Roy Rasmussen, cientista sênior no Centro Nacional de Pesquisa Atmosférica dos Estados Unidos, em Boulder, Colorado, estuda o ciclo de água da Terra nos períodos de inverno.
A teoria de que bactérias possam determinar o ciclo de água "é uma hipótese interessante, mas ainda não foi verificada", afirmou Rasmussen em mensagem de e-mail.
"A verdadeira questão é determinar se a concentração dessas células é forte o bastante para influenciar a formação de precipitação de qualquer maneira significativa", ele acrescentou.
Dança da chuva
Os cientistas já suspeitavam que as bactérias das nuvens pudessem estar ligadas às plantas e ao solo em um "circuito de retroalimentação", um sistema de troca entre ecossistemas.
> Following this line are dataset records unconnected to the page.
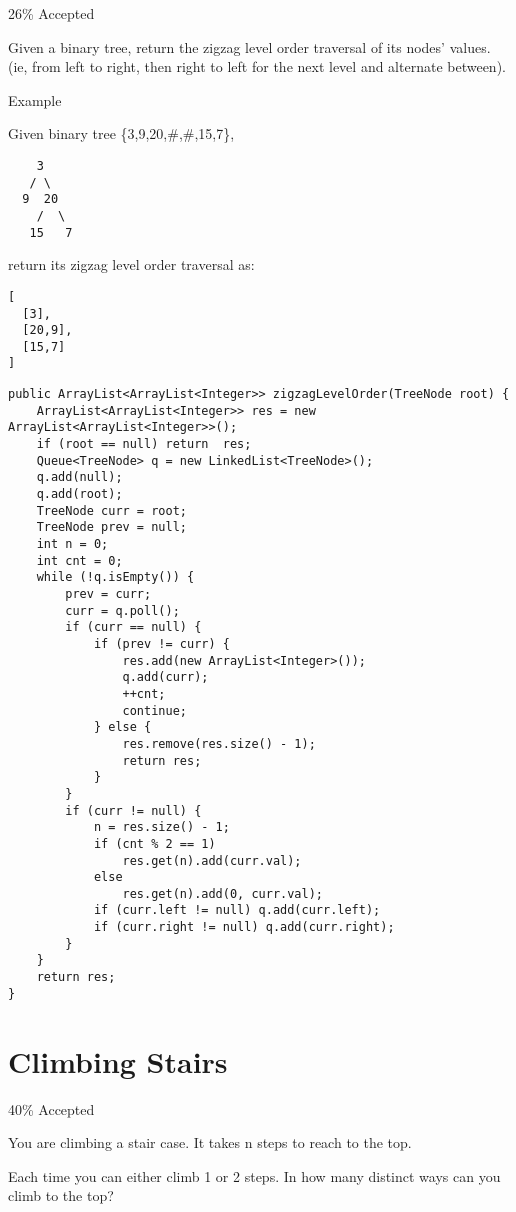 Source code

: \documentclass[9pt, b5paaper]{book}
\begin{document}
26\% Accepted

Given a binary tree, return the zigzag level order traversal of its nodes' values. (ie, from left to right, then right to left for the next level and alternate between).

Example

Given binary tree \{3,9,20,\#,\#,15,7\},
\begin{verbatim}
    3
   / \
  9  20
    /  \
   15   7
\end{verbatim}

return its zigzag level order traversal as:
\begin{verbatim}
[
  [3],
  [20,9],
  [15,7]
]
\end{verbatim}
\begin{verbatim}
public ArrayList<ArrayList<Integer>> zigzagLevelOrder(TreeNode root) {
    ArrayList<ArrayList<Integer>> res = new ArrayList<ArrayList<Integer>>();
    if (root == null) return  res;
    Queue<TreeNode> q = new LinkedList<TreeNode>();
    q.add(null);
    q.add(root);
    TreeNode curr = root;
    TreeNode prev = null;
    int n = 0;
    int cnt = 0;
    while (!q.isEmpty()) {
        prev = curr;
        curr = q.poll();
        if (curr == null) {
            if (prev != curr) {
                res.add(new ArrayList<Integer>());
                q.add(curr);
                ++cnt;
                continue;
            } else {
                res.remove(res.size() - 1);
                return res;   
            }
        }
        if (curr != null) {
            n = res.size() - 1;
            if (cnt % 2 == 1)
                res.get(n).add(curr.val);
            else
                res.get(n).add(0, curr.val);
            if (curr.left != null) q.add(curr.left);
            if (curr.right != null) q.add(curr.right);
        }
    }
    return res;
}
\end{verbatim}
\section{Climbing Stairs}
\label{sec-5-21}

40\% Accepted

You are climbing a stair case. It takes n steps to reach to the top.

Each time you can either climb 1 or 2 steps. In how many distinct ways can you climb to the top?
\end{document}
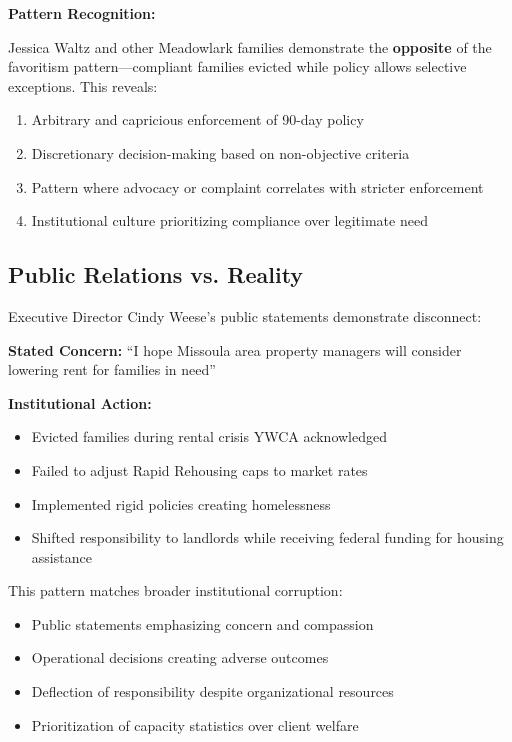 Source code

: \documentclass[12pt,oneside]{article}
\begin{document}
\textbf{Pattern Recognition:}

Jessica Waltz and other Meadowlark families demonstrate the \textbf{opposite} of the favoritism pattern---compliant families evicted while policy allows selective exceptions. This reveals:

\begin{enumerate}
\item Arbitrary and capricious enforcement of 90-day policy
\item Discretionary decision-making based on non-objective criteria
\item Pattern where advocacy or complaint correlates with stricter enforcement
\item Institutional culture prioritizing compliance over legitimate need
\end{enumerate}

\subsection*{Public Relations vs. Reality}

Executive Director Cindy Weese's public statements demonstrate disconnect:

\textbf{Stated Concern:} ``I hope Missoula area property managers will consider lowering rent for families in need''

\textbf{Institutional Action:}
\begin{itemize}
\item Evicted families during rental crisis YWCA acknowledged
\item Failed to adjust Rapid Rehousing caps to market rates
\item Implemented rigid policies creating homelessness
\item Shifted responsibility to landlords while receiving federal funding for housing assistance
\end{itemize}

This pattern matches broader institutional corruption:
\begin{itemize}
\item Public statements emphasizing concern and compassion
\item Operational decisions creating adverse outcomes
\item Deflection of responsibility despite organizational resources
\item Prioritization of capacity statistics over client welfare
\end{itemize}
\end{document}

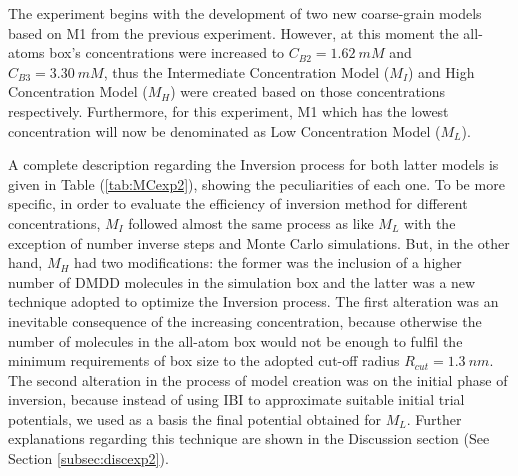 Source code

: \documentclass[10pt,a4paper,twoside]{article}
\begin{document}
 The experiment begins with the development of two new coarse-grain models based on M1 from the previous experiment. However, at this moment the all-atoms box's concentrations were increased to $C_{B2} = 1.62\ mM$ and $C_{B3} = 3.30\ mM$, thus the Intermediate Concentration Model ($M_{I}$) and High Concentration Model ($M_{H}$) were created based on those concentrations respectively. Furthermore, for this experiment, M1 which has the lowest concentration will now be denominated as Low Concentration Model ($M_{L}$).
 
  A complete description regarding the Inversion process for both latter models is given in Table (\ref{tab:MCexp2}), showing the peculiarities of each one. To be more specific, in order to evaluate the efficiency of inversion method for different concentrations, $M_{I}$ followed almost the same process as like $M_{L}$ with the exception of number inverse steps and Monte Carlo simulations. But, in the other hand, $M_{H}$ had two modifications: the former was the inclusion of a higher number of DMDD molecules in the simulation box and the latter was a new technique adopted to optimize the Inversion process. The first alteration was an inevitable consequence of the increasing  concentration, because otherwise the number of molecules in the all-atom box would not be enough to fulfil the minimum requirements of box size to the adopted cut-off radius $R_{cut} = 1.3 \ nm$. The second alteration in the process of model creation was on the initial phase of inversion, because instead of using IBI to approximate suitable initial trial potentials, we used as a basis the final potential obtained for $M_{L}$. Further explanations regarding this technique are shown in  the Discussion section (See Section \ref{subsec:discexp2}).
\end{document}
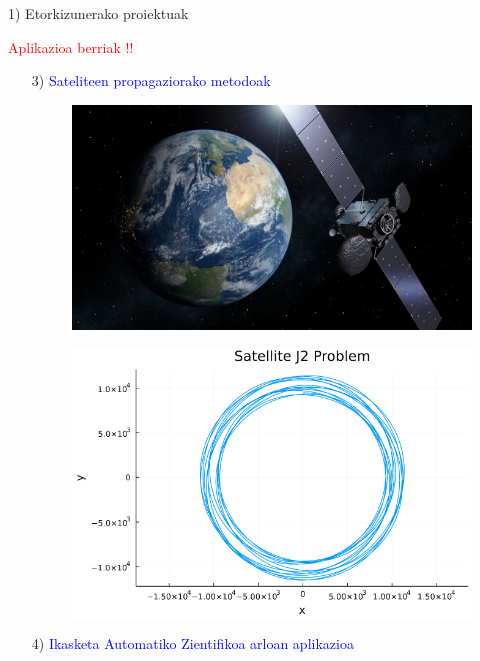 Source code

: \documentclass[
 10pt,%
 compress,%
 t,       %
 xcolor=svgnames
]{beamer}
\theoremstyle{definition} \newtheorem{definicion}{Definicion}[section]
\theoremstyle{propiedades} \newtheorem{propiedades}{Propiedades}[section]
\begin{document}
\begin{frame}[fragile]{1) Etorkizunerako proiektuak} 	
	
	
	\medskip
	\small


\textcolor{red}{Aplikazioa berriak !!}	

\medskip

\begin{itemize}
	\item[3)]  	\textcolor{blue}{ Sateliteen propagaziorako metodoak}
	
\medskip


\begin{figure}
\begin{minipage}{.45\textwidth}
	\colorbox{white} 
	{\includegraphics[width=0.8\linewidth]{SmallGEO_Hispasat_36W-1_pillars}}
\end{minipage}
%
\begin{minipage}{0.45\textwidth}
	\colorbox{white}  {\includegraphics[width=0.8\linewidth]{J2 VOP Problem}}
\end{minipage}
\end{figure}

\medskip

\item[4)] 	\textcolor{blue}{Ikasketa Automatiko Zientifikoa arloan aplikazioa}



\end{itemize}
\end{frame}
\end{document}
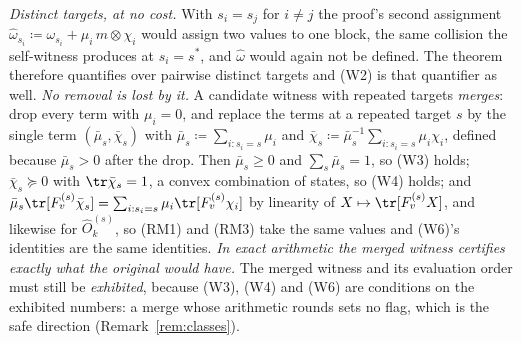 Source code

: \begin{remark}
\emph{Distinct targets, at no cost.} With $s_i=s_j$ for $i\ne j$ the
proof's second assignment
$\hat\omega_{s_i}\coloneqq\omega_{s_i}+\mu_i\,m\otimes\chi_i$ would assign
two values to one block, the same collision the self-witness produces at
$s_i=s^{*}$, and $\hat\omega$ would again not be defined. The theorem
therefore quantifies over pairwise distinct targets and (W2) is that
quantifier as well. \emph{No removal is lost by it.} A candidate witness
with repeated targets \emph{merges}: drop every term with $\mu_i=0$, and
replace the terms at a repeated target $s$ by the single term
$(\bar\mu_s,\bar\chi_s)$ with $\bar\mu_s\coloneqq\sum_{i:s_i=s}\mu_i$ and
$\bar\chi_s\coloneqq\bar\mu_s^{-1}\sum_{i:s_i=s}\mu_i\chi_i$, defined
because $\bar\mu_s>0$ after the drop. Then $\bar\mu_s\ge0$ and
$\sum_s\bar\mu_s=1$, so (W3) holds; $\bar\chi_s\succeq0$ with
$\tr\bar\chi_s=1$, a convex combination of states, so (W4) holds; and
$\bar\mu_s\tr[F^{(s)}_v\bar\chi_s]=\sum_{i:s_i=s}\mu_i\tr[F^{(s)}_v\chi_i]$
by linearity of $X\mapsto\tr[F^{(s)}_vX]$, and likewise for
$\hat O^{(s)}_k$, so (RM1) and (RM3) take the same values and (W6)'s
identities are the same identities. \emph{In exact arithmetic the merged
witness certifies exactly what the original would have.} The merged
witness and its evaluation order must still be \emph{exhibited}, because
(W3), (W4) and (W6) are conditions on the exhibited numbers: a merge whose
arithmetic rounds sets no flag, which is the safe direction
(Remark~\ref{rem:classes}).
\end{remark}
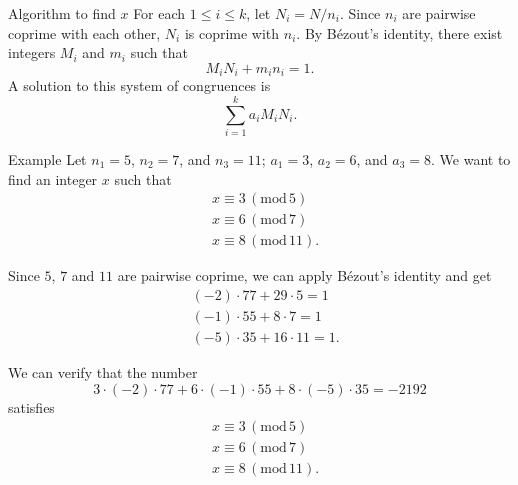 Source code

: \documentclass[professionalfont, 12pt, handout, t]{beamer} %
\theoremstyle{plain}
\theoremstyle{definition}
\newcommand{\Mod}[1]{\, (\mathrm{mod} \, #1)}
\begin{document}
\begin{frame}{Algorithm to find $x$}
    For each $1 \leq i \leq k$, let $N_i = N/n_i$.
    Since $n_i$ are pairwise coprime with each other, $N_i$ is coprime with $n_i$.
    By B\'{e}zout's identity, there exist integers $M_i$ and $m_i$ such that
    \[
        M_i N_i + m_i n_i = 1.
    \]
    A solution to this system of congruences is
    \[
        \sum\limits_{i = 1}^k a_i M_i N_i.
    \]
\end{frame}

\begin{frame}{Example}
    Let $n_1 = 5$, $n_2 = 7$, and $n_3 = 11$; $a_1 = 3$, $a_2 = 6$, and $a_3 = 8$.
    We want to find an integer $x$ such that
    \begin{align*}
        & x \equiv 3 \Mod {5}\\
        & x \equiv 6 \Mod {7}\\
        & x \equiv 8 \Mod {11}.
    \end{align*}
\end{frame}

\begin{frame}{}
    Since $5$, $7$ and $11$ are pairwise coprime, we can apply B\'{e}zout's identity and get
    \begin{align*}
        & (-2) \cdot 77 + 29 \cdot 5 = 1\\
        & (-1) \cdot 55 + 8 \cdot 7 = 1\\
        & (-5) \cdot 35 + 16 \cdot 11 = 1.
    \end{align*}
    \pause
    
    We can verify that the number
    \[
        3 \cdot (-2) \cdot 77 + 6 \cdot (-1) \cdot 55 + 8 \cdot (-5) \cdot 35 = -2192 
    \]
    satisfies 
    \begin{align*}
        & x \equiv 3 \Mod {5}\\
        & x \equiv 6 \Mod {7}\\
        & x \equiv 8 \Mod {11}.
    \end{align*}

\end{frame}

    
\end{document}
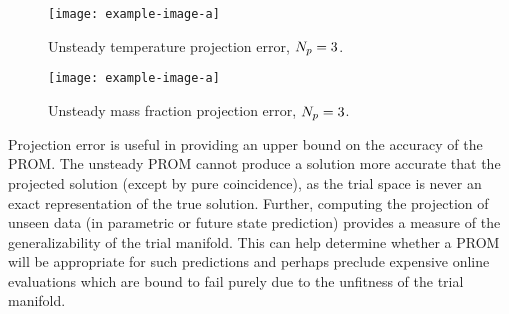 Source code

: \begin{figure}
    \begin{minipage}{0.45\linewidth}
        \texttt{[image: example-image-a]}
        \caption{\label{fig:projErrTempTime}Unsteady temperature projection error, $N_p = 3$.}
    \end{minipage}
    \hspace{1em}
    \begin{minipage}{0.45\linewidth}
        \texttt{[image: example-image-a]}
        \caption{\label{fig:projErrMFTime}Unsteady mass fraction projection error, $N_p = 3$.}
    \end{minipage}
\end{figure}
%

Projection error is useful in providing an upper bound on the accuracy of the PROM. The unsteady PROM cannot produce a solution more accurate that the projected solution (except by pure coincidence), as the trial space is never an exact representation of the true solution. Further, computing the projection of unseen data (in parametric or future state prediction) provides a measure of the generalizability of the trial manifold. This can help determine whether a PROM will be appropriate for such predictions and perhaps preclude expensive online evaluations which are bound to fail purely due to the unfitness of the trial manifold. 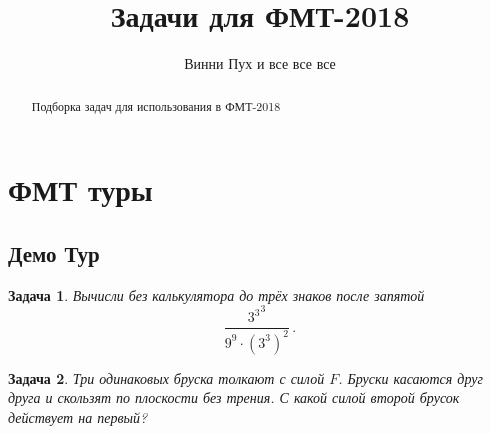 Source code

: \documentclass[12pt]{article}
\theoremstyle{break}
\newtheorem{problem}{Задача}[subsection]
\begin{document}
\title{Задачи для ФМТ-2018}
\author{Винни Пух и все все все}

\maketitle



\begin{abstract}
Подборка задач для использования в ФМТ-2018
\end{abstract}

\tableofcontents

\newpage
\section{ФМТ туры}


\subsection{Демо Тур}





\begin{problem}
Вычисли без калькулятора до трёх знаков после запятой
\[
	\frac{{3^{3}}^{3}}{9^{9}\cdot \left(3^{3}\right)^{2}}\,.
\]
\end{problem}

\begin{problem}
Три одинаковых бруска толкают с силой $F$. Бруски касаются друг друга и
скользят по плоскости без трения.
С какой силой второй брусок действует на первый?

\begin{minipage}{0.8\textwidth}
\begin{center}
\end{center}
\end{minipage}

\end{problem}
\end{document}

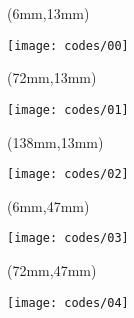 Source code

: 
    \begin{textblock*}{66mm}(6mm,13mm)
        \begin{minipage}[t][34mm][t]{\textwidth}
        \vspace*{\fill}
        \texttt{[image: codes/00]}
        \vspace*{\fill}
        \end{minipage}
    \end{textblock*}


    \begin{textblock*}{66mm}(72mm,13mm)
        \begin{minipage}[t][34mm][t]{\textwidth}
        \vspace*{\fill}
        \texttt{[image: codes/01]}
        \vspace*{\fill}
        \end{minipage}
    \end{textblock*}


    \begin{textblock*}{66mm}(138mm,13mm)
        \begin{minipage}[t][34mm][t]{\textwidth}
        \vspace*{\fill}
        \texttt{[image: codes/02]}
        \vspace*{\fill}
        \end{minipage}
    \end{textblock*}


    \begin{textblock*}{66mm}(6mm,47mm)
        \begin{minipage}[t][34mm][t]{\textwidth}
        \vspace*{\fill}
        \texttt{[image: codes/03]}
        \vspace*{\fill}
        \end{minipage}
    \end{textblock*}


    \begin{textblock*}{66mm}(72mm,47mm)
        \begin{minipage}[t][34mm][t]{\textwidth}
        \vspace*{\fill}
        \texttt{[image: codes/04]}
        \vspace*{\fill}
        \end{minipage}
    \end{textblock*}


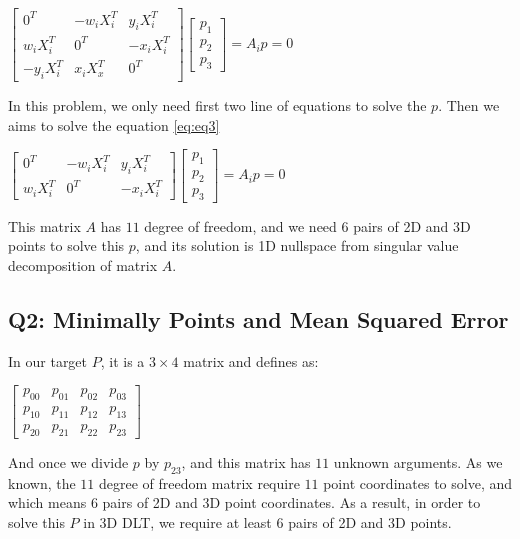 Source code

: \documentclass[12pt]{article}
\begin{document}
\begin{center}
\label{eq:eq2}
$\begin{bmatrix} 0^{T} & - w_{i}X_{i}^{T} & y_{i}X_{i}^{T} \\ w_{i}X_{i}^{T} & 0^{T} & - x_{i}X_{i}^{T} \\ -y_{i}X_{i}^{T} & x_{i}X_{x}^{T} & 0^{T} \end{bmatrix} \begin{bmatrix}
p_{1} \\ p_{2} \\ p_{3} \end{bmatrix} = A_{i}p = 0$
\end{center}

In this problem, we only need first two line of equations to solve the $p$. Then we aims to solve the equation \ref{eq:eq3}
\begin{center}
\label{eq:eq3}
$\begin{bmatrix} 0^{T} & - w_{i}X_{i}^{T} & y_{i}X_{i}^{T} \\ w_{i}X_{i}^{T} & 0^{T} & - x_{i}X_{i}^{T}\end{bmatrix} \begin{bmatrix}
p_{1} \\ p_{2} \\ p_{3} \end{bmatrix} = A_{i}p = 0$
\end{center}

This matrix $A$ has $11$ degree of freedom, and we need $6$ pairs of 2D and 3D points to solve this $p$, and its solution is 1D nullspace from singular value decomposition of matrix $A$.

\subsection{Q2: Minimally Points and Mean Squared Error}

In our target $P$, it is a $3 \times 4$ matrix and defines as:

\begin{center}
$\begin{bmatrix} p_{00} & p_{01} & p_{02} & p_{03} \\  p_{10} & p_{11} & p_{12} & p_{13} \\  p_{20} & p_{21} & p_{22} & p_{23} \end{bmatrix}$
\end{center}

And once we divide $p$ by $p_{23}$, and this matrix has $11$ unknown arguments. As we known, the $11$ degree of freedom matrix require $11$ point coordinates to solve, and which means $6$ pairs of 2D and 3D point coordinates. As a result, in order to solve this $P$ in 3D DLT, we require at least $6$ pairs of 2D and 3D points.
\end{document}
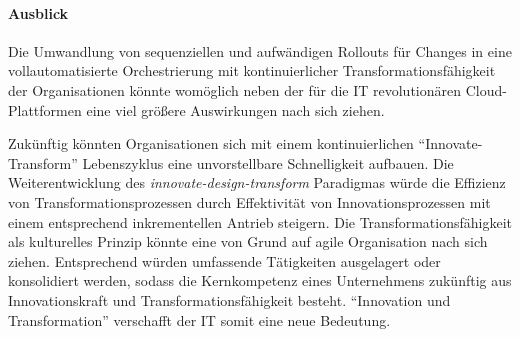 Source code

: \paragraph{Ausblick}


Die Umwandlung von sequenziellen und aufwändigen Rollouts für Changes in eine vollautomatisierte Orchestrierung mit kontinuierlicher Transformationsfähigkeit der Organisationen könnte womöglich neben der für die IT revolutionären Cloud-Plattformen eine viel größere Auswirkungen nach sich ziehen. 

Zukünftig könnten Organisationen sich mit einem kontinuierlichen \enquote{Innovate-Transform} Lebenszyklus eine unvorstellbare Schnelligkeit aufbauen.
Die Weiterentwicklung des \emph{innovate-design-transform} Paradigmas würde die Effizienz von Transformationsprozessen durch Effektivität von Innovationsprozessen mit einem entsprechend inkrementellen Antrieb steigern. Die Transformationsfähigkeit als kulturelles Prinzip könnte eine von Grund auf agile Organisation nach sich ziehen. Entsprechend würden umfassende Tätigkeiten ausgelagert oder konsolidiert werden, sodass die Kernkompetenz eines Unternehmens zukünftig aus Innovationskraft und Transformationsfähigkeit besteht. \enquote{Innovation und Transformation} verschafft der IT somit eine neue Bedeutung.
De fato, essas bactérias podem ter evoluído com as plantas, ao longo de milênios, e construído uma relação de dependência, diz Sands.
O conceito também se enquadra ao estudo que Sands está conduzindo sobre a ideia de que ciclos de seca se conectam às bactérias nas nuvens.
Por exemplo, se as pessoas utilizam excessivamente a terra, "as bactérias ficam sem lar... e isso pode ter sérias consequências, entre as quais possivelmente a falta de chuva", ele afirma.
Em termos simples, falta de vegetação pode gerar falta de bactérias, o que por sua vez limitaria a capacidade de formação de chuva das nuvens.
Mas os agricultores sujeitos a secas têm alternativas, disse Sands. Poderiam optar por espécies de plantas que abriguem mais bactérias. "Melhor do que fazer a dança da chuva", ele acrescentou.
Sands e seus colegas criaram uma rede de pesquisadores que já estão observando bactérias em terras agrícolas da Síria, Uzbequistão e Nova Zelândia.
Mas ele afirma que "chegamos apenas à metade do caminho. Ainda não provamos todas essas coisas".